Par ailleurs, Laurent Boileau a fait des recherches documentaires sur le phénomène général de l'adoption, notamment des enfants issues de la Corée. Techniquement, cela s'est traduit par l'insertion d'images d'archives cette fois-ci.

A ce sujet, Laurent Boileau a mentionné la part importante des orphelins coréens dans le circuit international de l'adoption, même plus récemment. Dans les années 50, la guerre de Corée a fait logiquement augmenter le nombre d'enfants abandonnés, avec en parallèle des mouvements caritatifs américains qui se sont organisés pour prendre soin d'eux. Cependant, les effets directs de la guerre ont été valables un temps mais ils n'expliquent pas les afflux suivants, qui prennent a priori racine dans la structure sociétale. Par exemple, pour exister civilement en Corée, un enfant doit être a priori reconnu par un homme, soit son père en temps normal, ou soit le grand père dans les cas plus difficile. Une mère célibataire, sans parents derrière, a donc quelques soucis pour élever son enfant, qui deviennent des candidats à l'adoption.

Jung est le fils d'un soldat américain et d'une mère coréenne, abandonné dans la rue, puis recueilli à l'âge de 5 ans dans un orphelinat, avant d'être adopté en 1971 par une famille belge, qui avait déjà 4 enfants. Le couple adopterait encore une enfant coréenne quelques temps après l'arrivée de Jung, autant d'épisodes de l'enfance du coréen relatés dans le récit.

Couleur de peau miel

Laurent Boileau s'est trouvé confronté à une difficulté attendues dans l'adaptation de la bande dessinée : Là, où les cases s'enchaînent, pas forcément au même rythme et où certains personnages sont gardé en dehors du champ, il a du choisir une construction plus séquentielle, avec l'obligation  d'enrichir des scènes pour conserver le même rythme, et éviter un sentiment de coupures.
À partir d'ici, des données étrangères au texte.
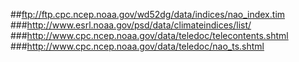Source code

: ##ftp://ftp.cpc.ncep.noaa.gov/wd52dg/data/indices/nao_index.tim
###http://www.esrl.noaa.gov/psd/data/climateindices/list/
###http://www.cpc.ncep.noaa.gov/data/teledoc/telecontents.shtml
###http://www.cpc.ncep.noaa.gov/data/teledoc/nao_ts.shtml
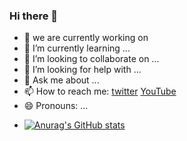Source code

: ### Hi there 👋

<!--
**NGP-Team/NGP-team** is a ✨ _special_ ✨ repository because its `README.md` (this file) appears on your GitHub profile.
-->

- 🔭 we are currently working on 
- 🌱 I’m currently learning ...
- 👯 I’m looking to collaborate on ...
- 🤔 I’m looking for help with ...
- 💬 Ask me about ...
- 📫 How to reach me: [twitter](https://twitter.com/NG_Programmers3) [YouTube](https://www.youtube.com/channel/UCJ-uyFTXsTEbI0GBQwTaeiA)
- 😄 Pronouns: ...
<!--
- ![ReadMe Card](https://github-readme-stats.vercel.app/api/pin/?NGP-Team=YourUsername&repo=L20Y)
-->
- [![Anurag's GitHub stats](https://github-readme-stats.vercel.app/api?username=NGP-Team)](https://github.com/anuraghazra/github-readme-stats)

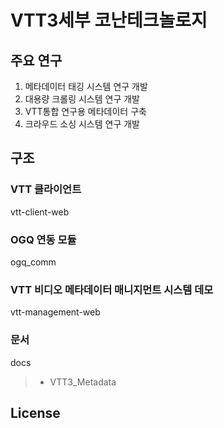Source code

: # VTT3세부 코난테크놀로지
## 주요 연구
  1. 메타데이터 태깅 시스템 연구 개발
  2. 대용량 크롤링 시스템 연구 개발
  3. VTT통합 연구용 메타데이터 구축
  4. 크라우드 소싱 시스템 연구 개발


## 구조

### VTT 클라이언트 
vtt-client-web

### OGQ 연동 모듈 
ogq_comm

### VTT 비디오 메타데이터 매니지먼트 시스템 데모 
vtt-management-web

### 문서
docs
>- VTT3_Metadata

## License
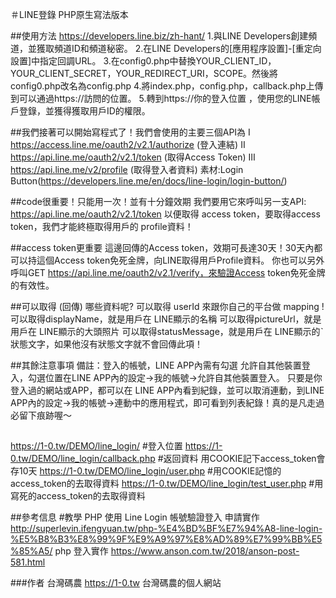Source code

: ＃LINE登錄 PHP原生寫法版本

##使用方法
https://developers.line.biz/zh-hant/
1.與LINE Developers創建頻道，並獲取頻道ID和頻道秘密。
2.在LINE Developers的[應用程序設置]-[重定向設置]中指定回調URL。
3.在config0.php中替換YOUR_CLIENT_ID，YOUR_CLIENT_SECRET，YOUR_REDIRECT_URI，SCOPE。然後將config0.php改名為config.php
4.將index.php，config.php，callback.php上傳到可以通過https://訪問的位置。
5.轉到https://你的登入位置 ，使用您的LINE帳戶登錄，並獲得獲取用戶ID的權限。


##我們接著可以開始寫程式了！我們會使用的主要三個API為
Ⅰ https://access.line.me/oauth2/v2.1/authorize  (登入連結)
Ⅱ https://api.line.me/oauth2/v2.1/token (取得Access Token)
Ⅲ https://api.line.me/v2/profile (取得登入者資料)
素材:Login Button(https://developers.line.me/en/docs/line-login/login-button/)

##code很重要！只能用一次！並有十分鐘效期
我們要用它來呼叫另一支API:  https://api.line.me/oauth2/v2.1/token 以便取得 access token，要取得access token，我們才能終極取得用戶的 profile資料！

##access token更重要
這邊回傳的Access token，效期可長達30天！30天內都可以持這個Access token免死金牌，向LINE取得用戶Profile資料。
你也可以另外呼叫GET https://api.line.me/oauth2/v2.1/verify，來驗證Access token免死金牌的有效性。

##可以取得 (回傳) 哪些資料呢?
可以取得 userId 來跟你自己的平台做 mapping !
可以取得displayName，就是用戶在 LINE顯示的名稱
可以取得pictureUrl，就是用戶在 LINE顯示的大頭照片
可以取得statusMessage，就是用戶在 LINE顯示的ˋ狀態文字，如果他沒有狀態文字就不會回傳此項！

##其餘注意事項
備註：登入的帳號，LINE APP內需有勾選 允許自其他裝置登入，勾選位置在LINE APP內的設定->我的帳號->允許自其他裝置登入。
只要是你登入過的網站或APP，都可以在 LINE APP內看到紀錄，並可以取消連動，到LINE APP內的設定->我的帳號->連動中的應用程式，即可看到列表紀錄！真的是凡走過必留下痕跡喔～

##
https://1-0.tw/DEMO/line_login/ #登入位置
https://1-0.tw/DEMO/line_login/callback.php 	#返回資料 用COOKIE記下access_token會存10天
https://1-0.tw/DEMO/line_login/user.php		#用COOKIE記憶的access_token的去取得資料
https://1-0.tw/DEMO/line_login/test_user.php	#用寫死的access_token的去取得資料

##參考信息
#教學
PHP 使用 Line Login 帳號驗證登入 申請實作
http://superlevin.ifengyuan.tw/php-%E4%BD%BF%E7%94%A8-line-login-%E5%B8%B3%E8%99%9F%E9%A9%97%E8%AD%89%E7%99%BB%E5%85%A5/
php 登入實作
https://www.anson.com.tw/2018/anson-post-581.html

###作者
台灣碼農
https://1-0.tw 台灣碼農的個人網站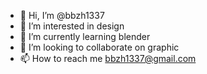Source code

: - 👋 Hi, I’m @bbzh1337
- 👀 I’m interested in design
- 🌱 I’m currently learning blender
- 💞️ I’m looking to collaborate on graphic
- 📫 How to reach me bbzh1337@gmail.com


<!---
bbzh1337/bbzh1337 is a ✨ special ✨ repository because its `README.md` (this file) appears on your GitHub profile.
You can click the Preview link to take a look at your changes.
--->
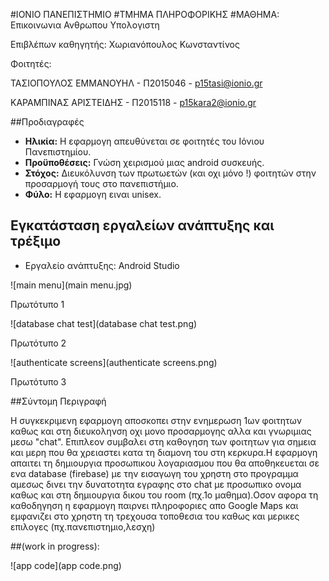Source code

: #ΙΟΝΙΟ ΠΑΝΕΠΙΣΤΗΜΙΟ 
#ΤΜΗΜΑ ΠΛΗΡΟΦΟΡΙΚΗΣ 
#ΜΑΘΗΜΑ: Επικοινωνια Ανθρωπου Υπολογιστη
 
Επιβλέπων καθηγητής: Χωριανόπουλος Κωνσταντίνος 

Φοιτητές: 

ΤΑΣΙΟΠΟΥΛΟΣ ΕΜΜΑΝΟΥΗΛ - Π2015046 - p15tasi@ionio.gr 

ΚΑΡΑΜΠΙΝΑΣ ΑΡΙΣΤΕΙΔΗΣ - Π2015118 - p15kara2@ionio.gr


##Προδιαγραφές

- **Ηλικία:** Η εφαρμογη απευθύνεται σε φοιτητές του Ιόνιου Πανεπιστημίου.
- **Προϋποθέσεις:** Γνώση χειρισμού μιας android συσκευής.
- **Στόχος:** Διευκόλυνση των πρωτωετών (και οχι μόνο !) φοιτητών στην προσαρμογή τους στο πανεπιστήμιο. 
- **Φύλο:** Η εφαρμογη ειναι unisex.

## Εγκατάσταση εργαλείων ανάπτυξης και τρέξιμο

*	Εργαλείο ανάπτυξης: Android Studio

![main menu](main menu.jpg)

Πρωτότυπο 1

![database chat test](database chat test.png)

Πρωτότυπο 2

![authenticate screens](authenticate screens.png)

Πρωτότυπο 3

##Σύντομη Περιγραφή

Η συγκεκριμενη εφαρμογη αποσκοπει
στην ενημερωση 1ων φοιτητων καθως και στη διευκοληνση 
οχι μονο προσαρμογης αλλα και γνωριμιας μεσω "chat".
Επιπλεον συμβαλει στη καθογηση  των φοιτητων για 
σημεια και μερη που θα χρειαστει κατα τη διαμονη
του στη κερκυρα.Η εφαρμογη απαιτει τη δημιουργια προσωπικου 
λογαριασμου που θα αποθηκευεται σε ενα database (firebase)
με την εισαγωγη του χρηστη στο προγραμμα αμεσως δινει την 
δυνατοτητα εγραφης στο chat με προσωπικο ονομα καθως και στη
δημιουργια δικου του room  (πχ.1ο μαθημα).Οσον αφορα τη καθοδηγηση η
εφαρμογη παιρνει πληροφοριες απο Google Maps και εμφανιζει στο 
χρηστη τη τρεχουσα τοποθεσια του καθως και μερικες επιλογες  (πχ.πανεπιστημιο,λεσχη)

##(work in progress):

![app code](app code.png)




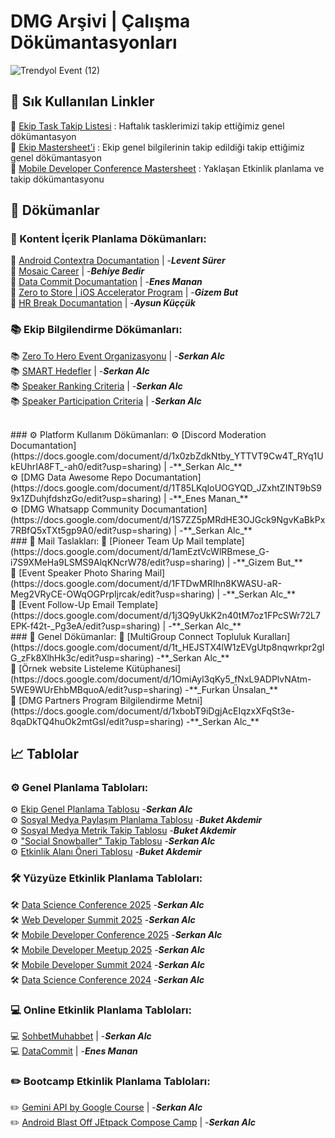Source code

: # DMG Arşivi | Çalışma Dökümantasyonları

![Trendyol Event (12)](https://github.com/user-attachments/assets/7af9cccf-5cf4-4b31-b820-b8ffc2038c38)


## 📌 Sık Kullanılan Linkler

📌 [Ekip Task Takip Listesi](https://docs.google.com/document/d/1HvL-RKqkaRil2z9McT4zEIfuKKygwDFn0OHstmp3iuk/edit?usp=sharing) : Haftalık tasklerimizi takip ettiğimiz genel dökümantasyon <br>
📌 [Ekip Mastersheet'i](https://docs.google.com/spreadsheets/d/15J4oTF7s71K0_f5YHKwr7Dg08XgrM3tfxybiID6Y-hE/edit?usp=sharing) : Ekip genel bilgilerinin takip edildiği takip ettiğimiz genel dökümantasyon <br>
📌 [Mobile Developer Conference Mastersheet](https://docs.google.com/spreadsheets/d/1-GC90i-YYEz-fQMLNJTcydNdWzQtftlX2anWyyR0xDc/edit?usp=sharing) : Yaklaşan Etkinlik planlama ve takip dökümantasyonu <br>

## 📄 Dökümanlar
### 🌟 Kontent İçerik Planlama Dökümanları:
🌟 [Android Contextra Documantation](https://docs.google.com/document/d/1eTQ73oI-k9T7q9nKgSjlyBbwz3CsBGVb/edit?usp=sharing&ouid=105732732235434501090&rtpof=true&sd=true) | -**_Levent Sürer_** <br>
🌟 [Mosaic Career](https://docs.google.com/document/d/1TIn3iXtWOczsRDc6fb0lhTDoPsW_afHMkRJ_whzScmA/edit?usp=sharing) | -**_Behiye Bedir_** <br>
🌟 [Data Commit Documantation](https://docs.google.com/document/d/12r34bS_7uMohBaAVPFCFlOGslyYStAlUBth_Vc0zFzY/edit?usp=sharing) | -**_Enes Manan_** <br>
🌟 [Zero to Store | iOS Accelerator Program](https://docs.google.com/document/d/1aUQiwnMV-QPH9me2APrCNns2TSTvv8nIJPhI1oA-x_g/edit?usp=sharing) | -**_Gizem But_** <br>
🌟 [HR Break Documantation](https://docs.google.com/document/d/1Sc3MKIsjXwhiwKsJgZ7ZOwuoDyYMeAM8E3Yn3HmYGlY/edit?usp=sharing) | -**_Aysun Küççük_** <br>
### 📚 Ekip Bilgilendirme Dökümanları:
📚 [Zero To Hero Event Organizasyonu](https://docs.google.com/document/d/1yW4W32escudDhpf2w8kTGHnpGNNvF7Luk1yguCcBwG4/edit?usp=sharing) | -**_Serkan Alc_**<br>
📚 [SMART Hedefler](https://docs.google.com/document/d/1ISAKmUPG282N0-WtI3OVvn4OHTELa-_fwfq0ww62lws/edit?usp=sharing) | -**_Serkan Alc_**  <br>
📚 [Speaker Ranking Criteria](https://docs.google.com/document/d/1afvab4uSKUMZ6w3-vItN8mf7W-EB1gQtxUC93eAik88/edit?usp=sharing) | -**_Serkan Alc_** <br>
📚 [Speaker Participation Criteria](https://docs.google.com/document/d/1rVjZ-NhxEtfruIoUe6vP5_iunhkpzHh1cxAalghs3O4/edit?usp=sharing) | -**_Serkan Alc_** <br>

<br>
### ⚙️ Platform Kullanım Dökümanları:
⚙️ [Discord Moderation Documantation](https://docs.google.com/document/d/1x0zbZdkNtby_YTTVT9Cw4T_RYq1UkEUhrIA8FT_-ah0/edit?usp=sharing) | -**_Serkan Alc_** <br>
⚙️ [DMG Data Awesome Repo Documantation](https://docs.google.com/document/d/1T85LKqIoUOGYQD_JZxhtZINT9bS99x1ZDuhjfdshzGo/edit?usp=sharing) | -**_Enes Manan_** <br>
⚙️ [DMG Whatsapp Community Documantation](https://docs.google.com/document/d/1S7ZZ5pMRdHE3OJGck9NgvKaBkPx7RBfQ5xTXt5gp9A0/edit?usp=sharing) | -**_Serkan Alc_** <br>
### <a name="1"></a> 📨 Mail Taslakları:
📨 [Pioneer Team Up Mail template](https://docs.google.com/document/d/1amEztVcWlRBmese_G-i7S9XMeHa9LSMS9AlqKNcrW78/edit?usp=sharing) | -**_Gizem But_**<br>
📨 [Event Speaker Photo Sharing Mail](https://docs.google.com/document/d/1FTDwMRIhn8KWASU-aR-Meg2VRyCE-OWqOGPrpIjrcak/edit?usp=sharing) | -**_Serkan Alc_** <br>
📨 [Event Follow-Up Email Template](https://docs.google.com/document/d/1j3Q9yUkK2n40tM7oz1FPcSWr72L7EPK-f42t-_Pg3eA/edit?usp=sharing) | -**_Serkan Alc_** <br>
### 📄 Genel Dökümanlar:
📄 [MultiGroup Connect Topluluk Kuralları](https://docs.google.com/document/d/1t_HEJSTX4lW1zEVgUtp8nqwrkpr2gIG_zFk8XlhHk3c/edit?usp=sharing) -**_Serkan Alc_** <br>
📄 [Örnek website Listeleme Kütüphanesi](https://docs.google.com/document/d/1OmiAyl3qKy5_fNxL9ADPlvNAtm-5WE9WUrEhbMBquoA/edit?usp=sharing) -**_Furkan Ünsalan_** <br>
📄 [DMG Partners Program Bilgilendirme Metni](https://docs.google.com/document/d/1xbobT9iDgjAcEIqzxXFqSt3e-8qaDkTQ4huOk2mtGsI/edit?usp=sharing) -**_Serkan Alc_** <br>



## 📈 Tablolar
### ⚙️ Genel Planlama Tabloları:
⚙️ [Ekip Genel Planlama Tablosu](https://docs.google.com/spreadsheets/d/15J4oTF7s71K0_f5YHKwr7Dg08XgrM3tfxybiID6Y-hE/edit?usp=sharing) -**_Serkan Alc_** <br>
⚙️ [Sosyal Medya Paylaşım Planlama Tablosu](https://docs.google.com/spreadsheets/d/1gD-qHmLhrsaZ4_mit6sl-1RrOdkGOBkjTakMr0zHT_8/edit?usp=sharing) -**_Buket Akdemir_** <br>
⚙️ [Sosyal Medya Metrik Takip Tablosu](https://docs.google.com/spreadsheets/d/1pT1vXPQ06ipwDKep_0-XIq61YIO--1AjNykvyi62wUQ/edit?usp=sharing) -**_Buket Akdemir_** <br>
⚙️ ["Social Snowballer" Takip Tablosu](https://docs.google.com/spreadsheets/d/1H5V4StVJxm_HiCjoDvSa5Yjwk0EdlIjVTHxhS5nsIIk/edit?usp=sharing) -**_Serkan Alc_** <br>
⚙️ [Etkinlik Alanı Öneri Tablosu](https://docs.google.com/spreadsheets/d/1m-MGO2XnBSbGYeweKva1-Y5yQGdzZTZBqtCP-Z901Bc/edit?usp=sharing) -**_Buket Akdemir_** <br>
### 🛠️ Yüzyüze Etkinlik Planlama Tabloları:
🛠️ [Data Science Conference 2025](https://docs.google.com/spreadsheets/d/1NgChv5VPOzTiBvB0LXsRPlj_NYK04GRCtwod29WHlac/edit?usp=sharing) -**_Serkan Alc_** <br>
🛠️ [Web Developer Summit 2025](https://docs.google.com/spreadsheets/d/1FIOvRO417lrnRddTAsNbNw2qVhXWY291CT3fCIXcSUo/edit?usp=sharing) -**_Serkan Alc_** <br>
🛠️ [Mobile Developer Conference 2025](https://docs.google.com/spreadsheets/d/1-GC90i-YYEz-fQMLNJTcydNdWzQtftlX2anWyyR0xDc/edit?usp=sharing) -**_Serkan Alc_** <br>
🛠️ [Mobile Developer Meetup 2025](https://docs.google.com/spreadsheets/d/1umo9Vr5RtN034rp5PYTQ3aJh-t70HzpbtNxfJDWPx60/edit?usp=sharing) -**_Serkan Alc_** <br>
🛠️ [Mobile Developer Summit 2024](https://docs.google.com/spreadsheets/d/1z9FRAFLUwuOsP_P9pcqKqzoasQS1q-YrLXQ6sFlq_UQ/edit?usp=sharing) -**_Serkan Alc_** <br>
🛠️ [Data Science Conference 2024](https://docs.google.com/spreadsheets/d/17P6Bd4Sao53ZWu8CQnGEVTT5tr-1EF7sJ5217tnYtRc/edit?usp=sharing) -**_Serkan Alc_** <br>
### 💻 Online Etkinlik Planlama Tabloları:
💻 [SohbetMuhabbet](https://docs.google.com/spreadsheets/d/1wEZltG_gQvw6ePULMbdH7GOQ0xdAMGhh1hY_z1-0yMM/edit?usp=sharing) | -**_Serkan Alc_** <br>
💻 [DataCommit](https://docs.google.com/spreadsheets/d/1guyH5tDv4uOjcIbTYNVooQD37Oq82BnRUGGothvbsAc/edit?usp=sharing) | -**_Enes Manan_** <br>
### ✏️ Bootcamp Etkinlik Planlama Tabloları:
✏️ [Gemini API by Google Course](https://docs.google.com/spreadsheets/d/1HPS5y0nI-mxdFkGhXbsV-Qsan_sQyKuIXjS4pZSldFc/edit?usp=sharing) | -**_Serkan Alc_** <br>
✏️ [Android Blast Off JEtpack Compose Camp](https://docs.google.com/spreadsheets/d/1Ry4_Be-GAguVd_Lfc-WRL0IRmOlZ6l6R73X4qhcCgdU/edit?usp=sharing) | -**_Serkan Alc_** <br>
Une partie de la rencontre a été consacrée à des aspects plus technique du film, avec entre autres, la maquette des personnages en 3D, avec l'évolution dans le temps du rendu pour aboutir à la version finale. L'équipe a enchaîné plus d'une centaine de personnages en tout, un même protagoniste comptant pour plusieurs, dès qu'il changeait de garde robe.

Il a été aussi question des décors et des bruitages, avec des questions inhabituelles pour un réalisateur de documentaires : Chaque spécialiste demandait des détails sur les matières imaginées pour quasiment chaque objet, pour parfaire le rendu au niveau visuel et sonore.

Si le retour de Jung en Corée a été scénarisé, avec des repérages préparatoires et un parcours étudié,  ses réactions étaient naturelles et inconnues avant le tournage, car il a joué le jeu en allant en Corée vraiment pour la première fois. En revanche, là où l'équipe s'attendait à plus d'émotion, il ne s'est pas passé grand chose et au montage, la partie filmée a visiblement pris moins de place que celle imaginée initialement.

Voir les extraits du film final ne m'a pas enthousiasmé, même si certains passages comiques remplissaient leur rôle. Je ne suis pas fan des dessins, mais je pense qu'il faut mieux voir le film comme un tout, et les critiques élogieuses me pousseront sans doute à regarder le long métrage un jour, à défaut de lire la bande dessinée.